Now President Trump is proposing that the US should hike tariffs on Chinese goods to 25%, up from the 10% initially suggested by US negotiators. The proposal will likely be put to industry leaders over the coming weeks and a final decision is unlikely to be reached before September. Nevertheless, the markets took note and started bidding down stocks and commodities that are likely to be affected if the higher tariffs on China are accepted.
Miners plunge on Rio Tinto (LON:RIO) results and trade talks
As usual, miners ended up in the cross hairs of the US-China trade shoot out with all of the top seven biggest fallers in the FTSE 100 this morning being mining and metal trading companies. Their already fragile situation was not helped as Rio Tinto reported that both its first half profits and dividends came in below expectations. Shares in the Anglo Australian miner fell nearly 3% in Australian trading but recovered slightly to only 2.6% lower after London opened.
BoE rate meeting expected to end with rate hike decision
The pound is losing ground against the dollar and to a lesser extent the euro this morning ahead of the Bank of England meeting which could end up with a decision to raise interest rates to 0.75%.

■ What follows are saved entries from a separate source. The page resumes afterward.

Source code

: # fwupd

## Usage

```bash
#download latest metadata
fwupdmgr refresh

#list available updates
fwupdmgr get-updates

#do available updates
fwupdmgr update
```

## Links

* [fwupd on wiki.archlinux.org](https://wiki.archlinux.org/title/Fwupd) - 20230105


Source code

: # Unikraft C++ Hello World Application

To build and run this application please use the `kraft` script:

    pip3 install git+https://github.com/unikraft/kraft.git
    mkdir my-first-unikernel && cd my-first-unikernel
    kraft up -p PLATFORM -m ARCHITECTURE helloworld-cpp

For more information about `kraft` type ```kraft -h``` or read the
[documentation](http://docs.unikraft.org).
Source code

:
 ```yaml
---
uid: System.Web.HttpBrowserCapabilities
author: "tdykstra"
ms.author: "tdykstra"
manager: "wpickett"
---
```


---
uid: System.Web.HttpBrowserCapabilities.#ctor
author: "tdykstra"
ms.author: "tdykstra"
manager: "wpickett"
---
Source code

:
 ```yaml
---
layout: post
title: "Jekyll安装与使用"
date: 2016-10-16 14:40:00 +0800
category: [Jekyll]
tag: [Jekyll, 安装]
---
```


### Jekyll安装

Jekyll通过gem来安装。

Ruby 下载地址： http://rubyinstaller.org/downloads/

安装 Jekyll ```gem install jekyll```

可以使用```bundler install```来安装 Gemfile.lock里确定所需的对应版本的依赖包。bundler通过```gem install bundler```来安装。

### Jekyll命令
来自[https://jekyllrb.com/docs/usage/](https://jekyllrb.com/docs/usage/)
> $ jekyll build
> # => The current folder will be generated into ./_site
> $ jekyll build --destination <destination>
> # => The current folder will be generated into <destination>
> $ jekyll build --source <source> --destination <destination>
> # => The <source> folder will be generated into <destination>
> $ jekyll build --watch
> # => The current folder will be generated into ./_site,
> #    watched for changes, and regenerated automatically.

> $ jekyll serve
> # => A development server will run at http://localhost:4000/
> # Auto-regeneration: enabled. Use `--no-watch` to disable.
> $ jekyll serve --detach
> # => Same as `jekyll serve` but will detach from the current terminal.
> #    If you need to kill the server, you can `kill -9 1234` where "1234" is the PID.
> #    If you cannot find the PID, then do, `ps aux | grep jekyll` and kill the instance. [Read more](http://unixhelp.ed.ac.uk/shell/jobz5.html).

The decision is unlikely to be straight forward as it takes place against a backdrop of uncertainty in Brexit negotiations and among mixed macro-economic signals. BoE officials have already indicated that Britain’s economy is at risk of overheating unless borrowing slows down but also said that a failure to reach a deal on Brexit would create complete uncertainty over future rates moves.
Beast from the east puts a big dent in Aviva’s profits
The Beast from the East has put a big dent in Aviva (LON:AV)'s general insurance profits, while bad weather in Canada hasn't helped much either.
Fortunately, strength in its life and fund management units have taken up the slack, allowing Aviva to keep the dividends coming.
At 10%, growth in this year's interim dividend is a little slower than last year's 13%. But don't be surprised if the company offers another large increase in its final payout for the year, weather permitting.
Aviva's life business is humming along nicely these days, as aging populations seek a stable retirement income, either through traditional annuity products or increasingly popular lifetime mortgages.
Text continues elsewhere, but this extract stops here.